1. Anki. Learn it. Use it. Love it. You’ll use it a lot in med school too so get used to it now. A LOT of MCAT prep systems recommend you write your own cards. Most med students (not all) will agree with me when I say- bad idea. Use pre-made decks. There ARE pre-made decks for the MCAT. Just look for them on Reddit. Making cards takes FOREVER!!!! Premade decks have all the cards you need. If you are reviewing cards and you understand what the card is asking, great. You just saved several minutes of making that card- no reason to mess with it. When you come across cards that are unclear, re-write it. Now you’ve doubled the value of that card. You had to study why it was bad AND re-write it in a better way. Twice the value of learning.

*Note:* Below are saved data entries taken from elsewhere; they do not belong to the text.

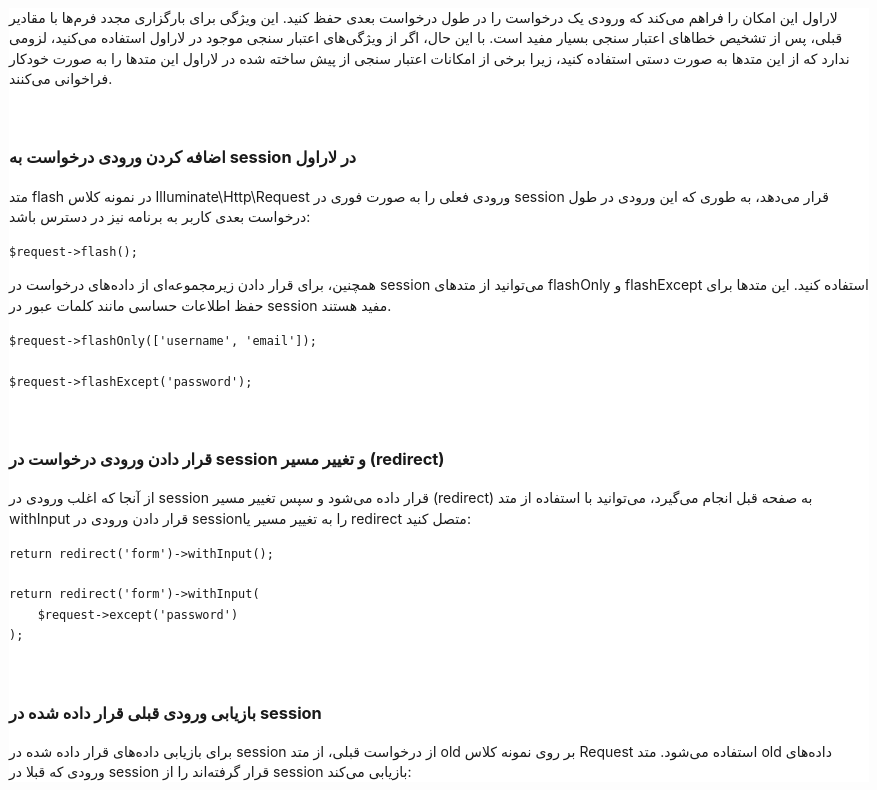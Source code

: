 <p>
لاراول این امکان را فراهم می‌کند که ورودی یک درخواست را در طول درخواست بعدی حفظ کنید. این ویژگی برای بارگزاری مجدد فرم‌ها با مقادیر قبلی، پس از تشخیص خطاهای اعتبار سنجی بسیار مفید است. با این حال، اگر از ویژگی‌های اعتبار سنجی موجود در لاراول استفاده می‌کنید، لزومی ندارد که از این متدها به صورت دستی استفاده کنید، زیرا برخی از امکانات اعتبار سنجی از پیش ساخته شده در لاراول این متدها را به صورت خودکار فراخوانی می‌کنند.
</p>


<br>
<h3>اضافه کردن ورودی درخواست به session در لاراول</h3>

<p>
متد flash در نمونه کلاس Illuminate\Http\Request ورودی فعلی را به صورت فوری در session قرار می‌دهد، به طوری که این ورودی در طول درخواست بعدی کاربر به برنامه نیز در دسترس باشد:
</p>


<pre><code class="language-php  line-numbers">$request->flash();
</code></pre>


<p>
همچنین، برای قرار دادن زیرمجموعه‌ای از داده‌های درخواست در session می‌توانید از متدهای flashOnly و flashExcept استفاده کنید. این متدها برای حفظ اطلاعات حساسی مانند کلمات عبور در session مفید هستند.
</p>


<pre><code class="language-php  line-numbers">$request->flashOnly(['username', 'email']);

$request->flashExcept('password');
</code></pre>


<br>
<h3>قرار دادن ورودی درخواست در session و تغییر مسیر (redirect) </h3>

<p>
از آنجا که اغلب ورودی در session قرار داده می‌شود و سپس تغییر مسیر (redirect) به صفحه قبل انجام می‌گیرد، می‌توانید با استفاده از متد withInput قرار دادن ورودی در sessionرا به تغییر مسیر یا redirect متصل کنید:
</p>


<pre><code class="language-php  line-numbers">return redirect('form')->withInput();

return redirect('form')->withInput(
    $request->except('password')
);
</code></pre>


<br>
<h3>بازیابی ورودی قبلی قرار داده شده در session</h3>

<p>
برای بازیابی داده‌های قرار داده شده در session از درخواست قبلی، از متد old بر روی نمونه کلاس Request استفاده می‌شود. متد old داده‌های ورودی که قبلا در session قرار گرفته‌اند را از session بازیابی می‌کند:
</p>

2. Take lots of practice tests. Take several over the months leading up to the exam then really hit tests hard the month before. I took about 13 in total (some I took twice).
3. Spend a lot of time analyzing the test result. I’m talking about a whole day. Go over every question. Did you miss because you didn’t know the answer? Was it a reading problem? Was it because you didn’t memorize the formula? Do you have an Anki card that tests that item? Watch videos teaching the topics you missed. Are you missing the same topic over and over again? Now you know where to focus more time.
4. This may be the most important for most people. Develop skills- NOT knowledge- on how to tackle problems. If you do a good job reviewing, you’ll find that you’re missing questions very rarely (like less than 5-10 on the whole exam) due to lack of knowledge. The rest of the time, you should be saying “Oh man! I knew that one.” That’s when you know you’re ready to change your focus from learning material to developing skills. Keep learning material but focus more time on skills. If you know the material, you’re not missing it because of a lack of knowledge. You’re missing because you aren’t reading the data or question correctly. Don’t waste time digging for the answer in the crypts of your memory. Look for the missed clues in the reading!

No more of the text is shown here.